There seems to be a genuine effort by DC to get back to a reasonable facsimile of their pre-Crisis identity. While this is a good thing in theory, some of their efforts are starting to make a lot of people rather nervous.

The trouble began with last summer’s miniseries Identity Crisis. Yes, the choice of words in the title was intentional.

The plot kicked off with the murder of Sue Dibny, the wife of Ralph Dibny, the Elongated Man (not to be confused with Plastic Man, Elastic Lad, Mr. Fantastic, or either version of Elasti-Girl). It was a classic “locked-room” murder mystery, and was proving unsolvable, despite the fact that it was being investigated by the world’s greatest detective, a man with x-ray vision, a man who could shrink to the size of an atom, and at least one bona fide god.

Through the investigation we learned, with more yadda yadda, that several years ago, certain members of the Justice League had telepathically altered several villains. Dr. Light getting to be too much of a threat? Neuter him and let the Teen Titans have their way with him. Worse, when Batman found out…they futzed with his brain too.

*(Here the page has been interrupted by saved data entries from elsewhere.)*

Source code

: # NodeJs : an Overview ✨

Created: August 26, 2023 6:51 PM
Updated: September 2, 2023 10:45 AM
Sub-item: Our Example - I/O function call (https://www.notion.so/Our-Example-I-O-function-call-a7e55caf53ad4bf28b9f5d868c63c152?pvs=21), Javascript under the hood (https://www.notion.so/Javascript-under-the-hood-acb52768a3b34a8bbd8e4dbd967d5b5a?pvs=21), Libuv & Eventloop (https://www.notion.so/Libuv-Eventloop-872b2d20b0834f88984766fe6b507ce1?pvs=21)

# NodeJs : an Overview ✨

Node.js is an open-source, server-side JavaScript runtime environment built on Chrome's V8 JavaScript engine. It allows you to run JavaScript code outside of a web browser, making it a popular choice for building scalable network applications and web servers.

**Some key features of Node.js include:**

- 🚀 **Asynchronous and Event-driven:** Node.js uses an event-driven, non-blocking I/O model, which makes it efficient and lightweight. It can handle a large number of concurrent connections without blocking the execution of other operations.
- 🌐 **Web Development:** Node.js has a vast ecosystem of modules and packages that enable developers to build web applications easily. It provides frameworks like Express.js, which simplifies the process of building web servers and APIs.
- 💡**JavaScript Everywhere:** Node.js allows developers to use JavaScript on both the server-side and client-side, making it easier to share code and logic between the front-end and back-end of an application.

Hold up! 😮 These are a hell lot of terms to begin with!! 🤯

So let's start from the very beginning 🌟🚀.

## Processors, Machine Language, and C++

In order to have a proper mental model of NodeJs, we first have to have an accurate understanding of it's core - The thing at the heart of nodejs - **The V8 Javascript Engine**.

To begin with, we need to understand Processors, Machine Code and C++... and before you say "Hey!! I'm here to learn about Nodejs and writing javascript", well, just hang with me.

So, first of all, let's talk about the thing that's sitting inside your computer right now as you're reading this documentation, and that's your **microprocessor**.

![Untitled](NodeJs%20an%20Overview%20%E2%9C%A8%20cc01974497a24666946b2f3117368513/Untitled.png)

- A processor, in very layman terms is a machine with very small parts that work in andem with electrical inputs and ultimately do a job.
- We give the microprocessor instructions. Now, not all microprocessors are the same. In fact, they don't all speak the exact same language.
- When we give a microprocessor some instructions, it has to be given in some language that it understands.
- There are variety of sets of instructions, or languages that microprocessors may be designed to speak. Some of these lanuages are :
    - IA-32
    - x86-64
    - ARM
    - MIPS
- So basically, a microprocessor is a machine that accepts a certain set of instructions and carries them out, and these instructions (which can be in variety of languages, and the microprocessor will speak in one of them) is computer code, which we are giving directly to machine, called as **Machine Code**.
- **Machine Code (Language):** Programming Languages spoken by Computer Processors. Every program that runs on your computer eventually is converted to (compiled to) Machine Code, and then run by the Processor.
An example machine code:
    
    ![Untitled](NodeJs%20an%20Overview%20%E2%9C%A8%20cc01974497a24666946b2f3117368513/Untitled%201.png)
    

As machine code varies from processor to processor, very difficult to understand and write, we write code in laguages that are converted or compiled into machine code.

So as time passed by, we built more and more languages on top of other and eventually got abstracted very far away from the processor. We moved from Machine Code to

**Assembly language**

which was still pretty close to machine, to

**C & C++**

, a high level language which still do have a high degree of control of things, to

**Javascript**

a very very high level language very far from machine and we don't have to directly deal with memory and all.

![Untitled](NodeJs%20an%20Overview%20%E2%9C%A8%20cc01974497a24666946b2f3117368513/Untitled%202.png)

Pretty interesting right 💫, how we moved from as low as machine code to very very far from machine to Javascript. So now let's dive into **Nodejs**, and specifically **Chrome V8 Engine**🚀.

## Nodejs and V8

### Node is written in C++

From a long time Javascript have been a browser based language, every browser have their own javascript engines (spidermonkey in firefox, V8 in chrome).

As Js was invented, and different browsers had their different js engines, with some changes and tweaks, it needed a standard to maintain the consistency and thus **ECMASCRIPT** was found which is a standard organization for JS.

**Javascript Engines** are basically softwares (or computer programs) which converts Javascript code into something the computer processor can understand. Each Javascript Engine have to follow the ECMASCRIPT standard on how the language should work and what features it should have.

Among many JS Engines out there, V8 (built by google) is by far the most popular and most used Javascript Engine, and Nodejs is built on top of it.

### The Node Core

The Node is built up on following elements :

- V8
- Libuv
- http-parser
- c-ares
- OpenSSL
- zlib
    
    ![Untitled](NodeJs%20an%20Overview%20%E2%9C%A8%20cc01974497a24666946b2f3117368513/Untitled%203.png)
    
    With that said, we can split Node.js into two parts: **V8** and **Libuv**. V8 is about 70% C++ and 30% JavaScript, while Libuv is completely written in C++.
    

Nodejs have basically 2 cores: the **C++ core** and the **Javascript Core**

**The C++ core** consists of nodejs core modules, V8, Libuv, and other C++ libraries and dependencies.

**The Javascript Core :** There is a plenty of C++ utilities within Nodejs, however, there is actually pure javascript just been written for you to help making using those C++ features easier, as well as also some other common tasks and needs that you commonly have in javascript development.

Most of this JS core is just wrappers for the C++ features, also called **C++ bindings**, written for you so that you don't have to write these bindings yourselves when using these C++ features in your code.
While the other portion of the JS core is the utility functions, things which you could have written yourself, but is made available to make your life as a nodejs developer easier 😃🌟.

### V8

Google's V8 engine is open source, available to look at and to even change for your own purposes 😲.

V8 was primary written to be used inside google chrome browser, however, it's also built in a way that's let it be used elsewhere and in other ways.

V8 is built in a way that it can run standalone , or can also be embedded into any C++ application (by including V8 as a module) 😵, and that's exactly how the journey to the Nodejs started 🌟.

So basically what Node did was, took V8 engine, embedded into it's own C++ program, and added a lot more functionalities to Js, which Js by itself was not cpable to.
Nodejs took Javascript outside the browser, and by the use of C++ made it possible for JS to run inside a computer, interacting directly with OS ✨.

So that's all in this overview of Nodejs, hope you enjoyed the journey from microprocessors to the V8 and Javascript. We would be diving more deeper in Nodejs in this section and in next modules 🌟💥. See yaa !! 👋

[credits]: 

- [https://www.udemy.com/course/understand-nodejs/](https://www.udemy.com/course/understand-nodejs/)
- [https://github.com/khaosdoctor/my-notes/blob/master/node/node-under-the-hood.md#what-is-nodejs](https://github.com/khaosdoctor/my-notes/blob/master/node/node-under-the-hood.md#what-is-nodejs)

The good part of the story was the way it depicted the DCU as a community, where all the heroes knew (and had opinions) of each other. It showed the pecking order (Superman, Batman, and everyone else), the shared history, and some great interactions between the characters.

The bad part was the actual story, beginning with Sue’s brutal murder, flashing back to her attempted rape by Dr. Light (leading to his mindfuck), and ending with a lame explanation that Jean Loring, the ex-wife of the Atom, dunnit, in hopes of forcing a reconciliation. To sum up: rape, murder, mindfucks, and a long-beloved supporting character going kill-crazy. Did we learn nothing from the fall of Hal Jordan?

NEXT: Once again, it’s all Judd Winick’s fault.

Copyright 2004 Rich Bowen

I want the sub-rant! This is great! It's like the Cliff Notes version of the DCU. ;)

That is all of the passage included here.